At the same time, the scrim measures the light exactly. Its whiteness meticulously registers its fading and dimming from the window to the back wall. These measurements change every second of every day, corresponding to the time and weather.

Experiencing the work is a process of continuous mulling, of separating visual fact from fiction. You repeatedly take Mr. Irwin’s installation apart and put it back together again, parsing the individual elements — including the window — and then seeing the different ways they combine and affect one another as you move around the space. One thing that quickly becomes obvious is that the dark metal frame around the window seems to be an essential inspiration for the beam and black line. The trapezoidal angles of this aperture also play against the right angles of everything else, just as its transparency contrasts with the fluctuating milkiness of the scrim.

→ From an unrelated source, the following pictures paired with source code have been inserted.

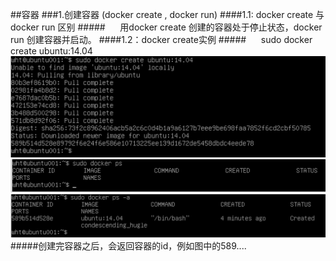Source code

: ##容器
###1.创建容器 (docker create , docker run)
####1.1: docker create 与 docker run 区别
#####&nbsp;&nbsp;&nbsp;&nbsp;&nbsp;&nbsp;用docker create 创建的容器处于停止状态，docker run 创建容器并启动。
####1.2：docker create实例
#####&nbsp;&nbsp;&nbsp;&nbsp;&nbsp;&nbsp;sudo docker create ubuntu:14.04
![](/assets/4.png)![](/assets/5.png)![](/assets/6.png)
#####创建完容器之后，会返回容器的id，例如图中的589....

As you leave the elevator, the beam is dominant, but you don’t necessarily know exactly where it is. At first it reads as a deep, dark slot cut into the opposite wall, shadowed by the seemingly thinner, paler painted line. As you move toward it, the beam’s suspension in space near the central axis of the gallery emerges. Then you start sorting out the scrim: the way it diffuses light, making it a granular, tangible atmosphere while also constantly changing from transparent to opaque as you cross under it, walk along it, or view it from a distance. At times it might as well be a plaster wall.

At the juncture of scrim, beam and window, the painted line takes off like a relay racer, zipping around the walls, interrupted only by the elevator foyer and the door to a gallery in the opposite corner. It asserts the horizontal plane of the gallery against the almost guillotinelike vertical of the scrim. It also functions as a kind of ship’s railing by which you can right yourself if things get too disorienting, yet its distant-horizon effect adds to the illusionistic expansion of space.

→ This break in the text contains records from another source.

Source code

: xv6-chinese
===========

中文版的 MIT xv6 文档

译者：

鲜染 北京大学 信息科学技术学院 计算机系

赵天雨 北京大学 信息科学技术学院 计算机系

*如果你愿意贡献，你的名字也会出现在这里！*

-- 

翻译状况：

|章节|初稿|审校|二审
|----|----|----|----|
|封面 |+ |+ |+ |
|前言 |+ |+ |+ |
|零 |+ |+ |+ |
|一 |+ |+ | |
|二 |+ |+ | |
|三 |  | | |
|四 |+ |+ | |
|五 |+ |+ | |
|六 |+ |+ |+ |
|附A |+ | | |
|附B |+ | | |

Mr. Irwin made his first public scrim piece in 1970 at the Museum of Modern Art at the invitation of a prescient curator, Jennifer Licht. (I was her secretary at the time.) In a tiny skylighted gallery usually reserved for the Modern’s Brancusis, he stretched a horizontal scrim across half the skylight and added a thin strand of wire running parallel to its edge, again contrasting precision and diffusion. Seven years later at the Whitney, Mr. Irwin accomplished what is surely one of the masterpieces of Light and Space, or Minimalism in general, and he gave it to the museum on the condition that it could only be exhibited in the space that inspired it. And now the Whitney has brought it out of storage for the first time: a last look before handing its Marcel Breuer building over to its new tenant, the Metropolitan Museum of Art, and reopening downtown in new quarters in 2015. It will probably not be seen again until the Met’s lease is up and the Whitney has the wherewithal to take back its historic building.